- [TASK TO COMPLETE]: Give back all of the data exactly.

- [Data extracted from a collection]:
################
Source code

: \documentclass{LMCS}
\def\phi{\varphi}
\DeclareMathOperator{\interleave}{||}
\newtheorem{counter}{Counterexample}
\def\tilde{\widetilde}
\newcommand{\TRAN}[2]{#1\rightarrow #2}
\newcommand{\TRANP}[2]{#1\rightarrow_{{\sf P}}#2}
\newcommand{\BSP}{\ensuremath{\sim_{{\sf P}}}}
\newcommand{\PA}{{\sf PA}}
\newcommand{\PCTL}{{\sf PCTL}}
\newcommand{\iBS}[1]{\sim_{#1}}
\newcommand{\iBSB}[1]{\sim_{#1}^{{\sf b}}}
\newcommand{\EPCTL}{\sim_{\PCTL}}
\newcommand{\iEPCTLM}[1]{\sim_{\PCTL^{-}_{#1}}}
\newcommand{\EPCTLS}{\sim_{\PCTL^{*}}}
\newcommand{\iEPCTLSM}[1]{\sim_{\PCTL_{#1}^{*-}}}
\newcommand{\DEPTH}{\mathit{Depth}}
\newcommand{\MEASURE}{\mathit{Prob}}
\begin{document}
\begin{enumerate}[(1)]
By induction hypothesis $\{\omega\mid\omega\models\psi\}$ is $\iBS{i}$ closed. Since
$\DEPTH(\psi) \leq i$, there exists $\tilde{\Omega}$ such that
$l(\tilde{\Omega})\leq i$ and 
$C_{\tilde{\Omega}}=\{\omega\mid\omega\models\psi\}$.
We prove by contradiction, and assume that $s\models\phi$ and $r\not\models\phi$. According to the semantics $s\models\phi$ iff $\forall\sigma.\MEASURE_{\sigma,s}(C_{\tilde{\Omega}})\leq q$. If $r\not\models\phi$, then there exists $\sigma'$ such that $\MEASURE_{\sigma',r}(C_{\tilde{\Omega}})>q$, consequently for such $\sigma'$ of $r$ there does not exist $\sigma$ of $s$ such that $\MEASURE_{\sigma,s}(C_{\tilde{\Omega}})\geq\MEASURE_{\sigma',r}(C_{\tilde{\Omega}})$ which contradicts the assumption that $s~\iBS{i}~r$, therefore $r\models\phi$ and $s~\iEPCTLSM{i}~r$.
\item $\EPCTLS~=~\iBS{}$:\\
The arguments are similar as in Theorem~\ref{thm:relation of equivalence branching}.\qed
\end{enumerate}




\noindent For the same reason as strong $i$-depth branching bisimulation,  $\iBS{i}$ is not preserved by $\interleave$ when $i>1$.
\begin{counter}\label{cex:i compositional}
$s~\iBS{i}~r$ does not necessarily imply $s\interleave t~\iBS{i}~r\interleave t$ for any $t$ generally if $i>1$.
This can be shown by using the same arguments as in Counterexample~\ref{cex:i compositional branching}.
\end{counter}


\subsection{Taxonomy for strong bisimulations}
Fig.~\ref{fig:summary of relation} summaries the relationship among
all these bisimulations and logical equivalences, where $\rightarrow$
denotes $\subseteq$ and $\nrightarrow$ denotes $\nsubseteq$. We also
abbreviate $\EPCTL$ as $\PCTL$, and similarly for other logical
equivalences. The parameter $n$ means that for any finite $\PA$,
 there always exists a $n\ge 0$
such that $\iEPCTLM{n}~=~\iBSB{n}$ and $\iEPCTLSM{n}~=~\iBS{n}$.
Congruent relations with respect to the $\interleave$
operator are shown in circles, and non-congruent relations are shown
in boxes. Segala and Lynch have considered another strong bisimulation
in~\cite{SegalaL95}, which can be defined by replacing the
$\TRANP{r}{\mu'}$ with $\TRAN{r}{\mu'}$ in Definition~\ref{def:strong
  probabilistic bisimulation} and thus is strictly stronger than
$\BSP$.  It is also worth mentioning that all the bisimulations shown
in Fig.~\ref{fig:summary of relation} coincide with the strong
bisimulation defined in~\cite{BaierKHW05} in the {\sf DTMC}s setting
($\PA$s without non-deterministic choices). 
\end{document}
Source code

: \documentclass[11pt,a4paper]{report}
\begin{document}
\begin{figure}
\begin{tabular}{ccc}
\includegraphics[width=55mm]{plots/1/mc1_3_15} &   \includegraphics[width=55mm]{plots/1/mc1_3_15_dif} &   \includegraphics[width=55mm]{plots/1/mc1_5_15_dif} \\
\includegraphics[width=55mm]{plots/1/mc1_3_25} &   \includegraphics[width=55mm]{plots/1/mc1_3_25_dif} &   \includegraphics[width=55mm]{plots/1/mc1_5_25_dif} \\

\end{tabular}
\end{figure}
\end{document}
################
- [EXERCISE ANSWER]:
Source code

: \documentclass{LMCS}
\def\phi{\varphi}
\DeclareMathOperator{\interleave}{||}
\newtheorem{counter}{Counterexample}
\def\tilde{\widetilde}
\newcommand{\TRAN}[2]{#1\rightarrow #2}
\newcommand{\TRANP}[2]{#1\rightarrow_{{\sf P}}#2}
\newcommand{\BSP}{\ensuremath{\sim_{{\sf P}}}}
\newcommand{\PA}{{\sf PA}}
\newcommand{\PCTL}{{\sf PCTL}}
\newcommand{\iBS}[1]{\sim_{#1}}
\newcommand{\iBSB}[1]{\sim_{#1}^{{\sf b}}}
\newcommand{\EPCTL}{\sim_{\PCTL}}
\newcommand{\iEPCTLM}[1]{\sim_{\PCTL^{-}_{#1}}}
\newcommand{\EPCTLS}{\sim_{\PCTL^{*}}}
\newcommand{\iEPCTLSM}[1]{\sim_{\PCTL_{#1}^{*-}}}
\newcommand{\DEPTH}{\mathit{Depth}}
\newcommand{\MEASURE}{\mathit{Prob}}
\begin{document}
\begin{enumerate}[(1)]
By induction hypothesis $\{\omega\mid\omega\models\psi\}$ is $\iBS{i}$ closed. Since
$\DEPTH(\psi) \leq i$, there exists $\tilde{\Omega}$ such that
$l(\tilde{\Omega})\leq i$ and 
$C_{\tilde{\Omega}}=\{\omega\mid\omega\models\psi\}$.
We prove by contradiction, and assume that $s\models\phi$ and $r\not\models\phi$. According to the semantics $s\models\phi$ iff $\forall\sigma.\MEASURE_{\sigma,s}(C_{\tilde{\Omega}})\leq q$. If $r\not\models\phi$, then there exists $\sigma'$ such that $\MEASURE_{\sigma',r}(C_{\tilde{\Omega}})>q$, consequently for such $\sigma'$ of $r$ there does not exist $\sigma$ of $s$ such that $\MEASURE_{\sigma,s}(C_{\tilde{\Omega}})\geq\MEASURE_{\sigma',r}(C_{\tilde{\Omega}})$ which contradicts the assumption that $s~\iBS{i}~r$, therefore $r\models\phi$ and $s~\iEPCTLSM{i}~r$.
\item $\EPCTLS~=~\iBS{}$:\\
The arguments are similar as in Theorem~\ref{thm:relation of equivalence branching}.\qed
\end{enumerate}




\noindent For the same reason as strong $i$-depth branching bisimulation,  $\iBS{i}$ is not preserved by $\interleave$ when $i>1$.
\begin{counter}\label{cex:i compositional}
$s~\iBS{i}~r$ does not necessarily imply $s\interleave t~\iBS{i}~r\interleave t$ for any $t$ generally if $i>1$.
This can be shown by using the same arguments as in Counterexample~\ref{cex:i compositional branching}.
\end{counter}


\subsection{Taxonomy for strong bisimulations}
Fig.~\ref{fig:summary of relation} summaries the relationship among
all these bisimulations and logical equivalences, where $\rightarrow$
denotes $\subseteq$ and $\nrightarrow$ denotes $\nsubseteq$. We also
abbreviate $\EPCTL$ as $\PCTL$, and similarly for other logical
equivalences. The parameter $n$ means that for any finite $\PA$,
 there always exists a $n\ge 0$
such that $\iEPCTLM{n}~=~\iBSB{n}$ and $\iEPCTLSM{n}~=~\iBS{n}$.
Congruent relations with respect to the $\interleave$
operator are shown in circles, and non-congruent relations are shown
in boxes. Segala and Lynch have considered another strong bisimulation
in~\cite{SegalaL95}, which can be defined by replacing the
$\TRANP{r}{\mu'}$ with $\TRAN{r}{\mu'}$ in Definition~\ref{def:strong
  probabilistic bisimulation} and thus is strictly stronger than
$\BSP$.  It is also worth mentioning that all the bisimulations shown
in Fig.~\ref{fig:summary of relation} coincide with the strong
bisimulation defined in~\cite{BaierKHW05} in the {\sf DTMC}s setting
($\PA$s without non-deterministic choices). 
\end{document}
Source code

: \documentclass[11pt,a4paper]{report}
\begin{document}
\begin{figure}
\begin{tabular}{ccc}
\includegraphics[width=55mm]{plots/1/mc1_3_15} &   \includegraphics[width=55mm]{plots/1/mc1_3_15_dif} &   \includegraphics[width=55mm]{plots/1/mc1_5_15_dif} \\
\includegraphics[width=55mm]{plots/1/mc1_3_25} &   \includegraphics[width=55mm]{plots/1/mc1_3_25_dif} &   \includegraphics[width=55mm]{plots/1/mc1_5_25_dif} \\

\end{tabular}
\end{figure}
\end{document}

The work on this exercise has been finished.